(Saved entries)
_ _ _ _ _

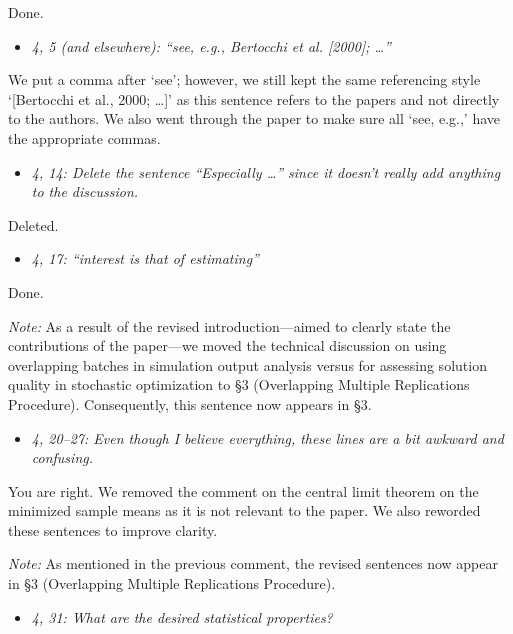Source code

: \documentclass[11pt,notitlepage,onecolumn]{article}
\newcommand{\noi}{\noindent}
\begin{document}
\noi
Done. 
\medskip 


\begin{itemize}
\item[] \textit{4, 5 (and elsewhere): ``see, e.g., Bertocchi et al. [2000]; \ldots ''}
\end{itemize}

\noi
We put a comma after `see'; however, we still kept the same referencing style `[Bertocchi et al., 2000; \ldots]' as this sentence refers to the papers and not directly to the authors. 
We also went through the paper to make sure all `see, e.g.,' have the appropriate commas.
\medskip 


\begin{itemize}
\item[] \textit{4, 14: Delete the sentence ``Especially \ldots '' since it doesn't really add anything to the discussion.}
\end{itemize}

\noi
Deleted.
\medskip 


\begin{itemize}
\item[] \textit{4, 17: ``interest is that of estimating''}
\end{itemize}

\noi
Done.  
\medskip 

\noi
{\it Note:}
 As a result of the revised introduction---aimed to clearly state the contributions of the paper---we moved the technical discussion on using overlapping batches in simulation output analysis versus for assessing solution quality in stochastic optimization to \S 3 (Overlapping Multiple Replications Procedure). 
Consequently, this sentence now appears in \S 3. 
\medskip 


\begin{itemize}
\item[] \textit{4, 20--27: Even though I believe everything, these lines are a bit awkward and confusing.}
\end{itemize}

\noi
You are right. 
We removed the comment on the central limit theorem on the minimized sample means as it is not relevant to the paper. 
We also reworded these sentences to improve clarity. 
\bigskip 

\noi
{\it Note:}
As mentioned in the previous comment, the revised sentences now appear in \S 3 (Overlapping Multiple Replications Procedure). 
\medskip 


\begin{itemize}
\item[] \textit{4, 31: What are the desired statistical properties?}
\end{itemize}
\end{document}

_ _ _ _ _

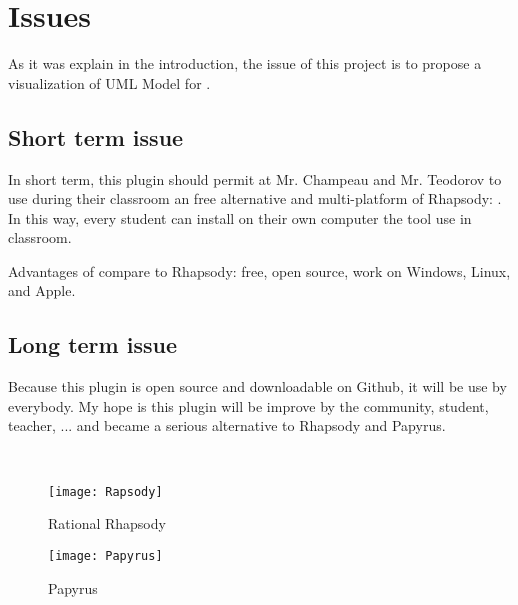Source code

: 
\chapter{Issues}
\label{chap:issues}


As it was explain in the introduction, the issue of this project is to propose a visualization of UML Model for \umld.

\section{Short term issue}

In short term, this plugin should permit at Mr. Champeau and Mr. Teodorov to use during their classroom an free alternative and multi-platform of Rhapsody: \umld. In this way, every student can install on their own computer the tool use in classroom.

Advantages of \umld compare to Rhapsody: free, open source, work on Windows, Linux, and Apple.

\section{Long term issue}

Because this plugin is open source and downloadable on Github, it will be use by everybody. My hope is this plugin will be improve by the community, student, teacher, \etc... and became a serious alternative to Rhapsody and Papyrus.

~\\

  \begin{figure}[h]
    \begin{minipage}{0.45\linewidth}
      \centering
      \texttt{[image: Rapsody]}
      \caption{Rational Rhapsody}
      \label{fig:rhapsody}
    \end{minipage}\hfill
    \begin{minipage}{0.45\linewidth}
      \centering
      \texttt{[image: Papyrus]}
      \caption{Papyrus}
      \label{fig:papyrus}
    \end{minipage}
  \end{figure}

_ _ _ _ _

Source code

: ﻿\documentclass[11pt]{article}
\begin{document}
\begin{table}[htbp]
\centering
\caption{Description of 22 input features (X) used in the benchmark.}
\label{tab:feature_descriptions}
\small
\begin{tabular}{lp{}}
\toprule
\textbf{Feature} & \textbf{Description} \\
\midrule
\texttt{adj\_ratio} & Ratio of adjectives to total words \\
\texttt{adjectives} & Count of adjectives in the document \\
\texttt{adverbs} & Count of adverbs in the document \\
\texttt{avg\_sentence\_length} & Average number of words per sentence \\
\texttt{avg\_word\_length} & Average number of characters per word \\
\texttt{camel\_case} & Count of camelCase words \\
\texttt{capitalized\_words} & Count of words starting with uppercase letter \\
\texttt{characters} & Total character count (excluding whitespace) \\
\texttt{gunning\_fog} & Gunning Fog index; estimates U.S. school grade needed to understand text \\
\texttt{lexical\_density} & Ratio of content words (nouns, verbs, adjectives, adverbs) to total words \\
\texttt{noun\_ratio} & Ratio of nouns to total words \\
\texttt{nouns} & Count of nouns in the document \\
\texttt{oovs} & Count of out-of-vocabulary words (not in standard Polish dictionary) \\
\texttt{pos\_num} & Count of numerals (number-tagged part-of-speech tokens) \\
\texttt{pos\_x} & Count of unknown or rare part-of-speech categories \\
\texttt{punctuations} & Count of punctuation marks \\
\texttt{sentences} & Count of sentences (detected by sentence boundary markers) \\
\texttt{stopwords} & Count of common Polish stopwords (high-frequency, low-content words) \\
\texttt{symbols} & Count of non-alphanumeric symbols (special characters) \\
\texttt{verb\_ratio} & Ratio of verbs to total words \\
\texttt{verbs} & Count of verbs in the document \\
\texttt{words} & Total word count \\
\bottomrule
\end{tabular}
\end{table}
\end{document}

_ _ _ _ _

• _TASK PROMPT_: Among the records, find the lines that contain "documentclass" and copy each of them.

• _REPLY_:
: \documentclass[11pt,notitlepage,onecolumn]{article}
: ﻿\documentclass[11pt]{article}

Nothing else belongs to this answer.